If your burgers keep coming out raw in the middle, you’re probably cooking them at too high a heat. Follow these tips to cook them like a pro!
Do your burgers keep coming out raw in the middle? You know, like when they’re golden brown and look ready for a bun on the outside, but they’re really all bloody and mealy on the inside?
If so, you’re probably cooking the burgers at too high a heat. The good news is that with a bit of practice and the right technique, you can learn to cook them like a fast food heavyweight.
Read on and we’ll explain.
The Reason Burgers Come Out Raw Inside
Whether you grill your burgers, fry them in a pan, or bake them in the oven, you need to know one thing: It takes time for the heat to reach the center of the ground beef patty. The thicker and taller the patty, the more time required.
But if the heat you’re cooking the burgers with is too high, they’ll cook too quickly on the outside. As a result, the burgers will look done, but they won’t be cooked through in the middle. And so, you end up with the issue you’re here to solve: burger patties with a burnt, overcooked crust and a raw, runny interior.
This isn’t just a taste and mouthfeel problem. Undercooked meat, ground beef included, can cause stomach problems or food poisoning, especially in those with a weakened immune system. So you want to make sure your burger is cooked correctly.

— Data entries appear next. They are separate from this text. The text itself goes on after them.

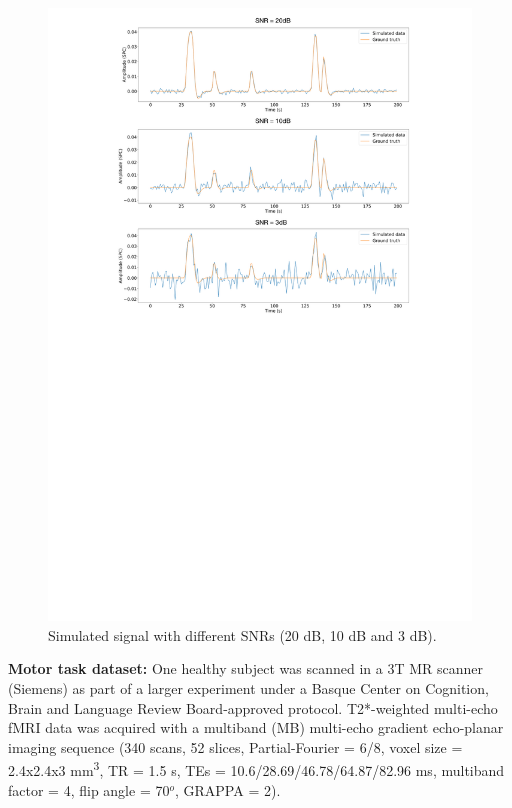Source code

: \begin{figure}[h]
    \begin{center}
        \includegraphics[width=\columnwidth]{figures/sim.pdf}
    \end{center}
    \caption{Simulated signal with different SNRs (20 dB, 10 dB and 3 dB).}
\label{fig:simulations}
\end{figure}

\textbf{Motor task dataset:} One healthy subject was scanned in a 3T MR scanner (Siemens) as part of a larger experiment under a Basque Center on Cognition, Brain and Language Review Board-approved protocol. T2*-weighted multi-echo fMRI data was acquired with a multiband (MB) multi-echo gradient echo-planar imaging sequence (340 scans, 52 slices, Partial-Fourier = 6/8, voxel size = 2.4x2.4x3 mm\textsuperscript{3}, TR = 1.5 s, TEs = 10.6/28.69/46.78/64.87/82.96 ms, multiband factor = 4, flip angle = 70\(^o\), GRAPPA = 2).


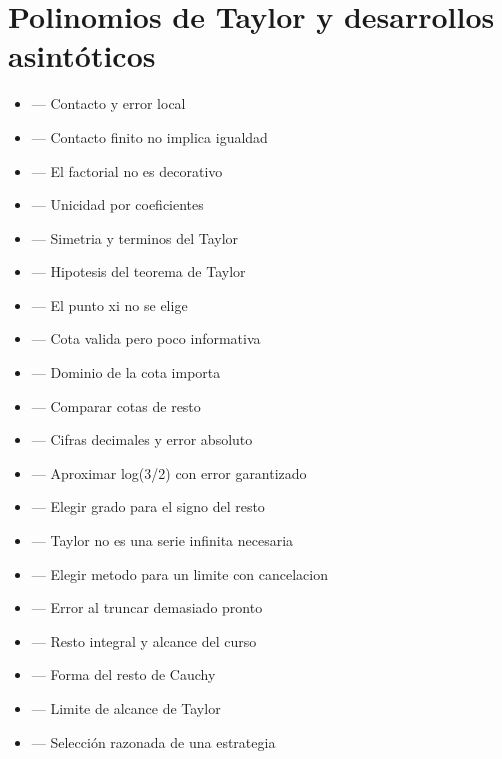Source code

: \documentclass[10pt,a4paper,oneside,openany]{book}
\begin{document}
\section*{Polinomios de Taylor y desarrollos asintóticos}
\begin{itemize}
\item {} — Contacto y error local
\item {} — Contacto finito no implica igualdad
\item {} — El factorial no es decorativo
\item {} — Unicidad por coeficientes
\item {} — Simetria y terminos del Taylor
\item {} — Hipotesis del teorema de Taylor
\item {} — El punto xi no se elige
\item {} — Cota valida pero poco informativa
\item {} — Dominio de la cota importa
\item {} — Comparar cotas de resto
\item {} — Cifras decimales y error absoluto
\item {} — Aproximar log(3/2) con error garantizado
\item {} — Elegir grado para el signo del resto
\item {} — Taylor no es una serie infinita necesaria
\item {} — Elegir metodo para un limite con cancelacion
\item {} — Error al truncar demasiado pronto
\item {} — Resto integral y alcance del curso
\item {} — Forma del resto de Cauchy
\item {} — Limite de alcance de Taylor
\item {} — Selección razonada de una estrategia
\end{itemize}
\end{document}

How to Grill Burgers Without Burning
To cook burgers on the grill without burning, set up two zones on your grill unit. One for direct, high heat; the other for indirect, moderate heat.
Direct heat is when you cook the burgers directly above the heat source with the lid off, like a lit burner on a gas grill or the glowing coals in a charcoal kettle. Indirect heat is when you cook them near, but not over, the heat source with the lid off.
Contributor Craig Britton describes this technique in detail at our sister site, Barbehow.
Instructions for gas grillers:
To set up a gas grill for direct and indirect heat, preheat the grill for 15 minutes with half of the burners turned to medium-high, keeping the rest off.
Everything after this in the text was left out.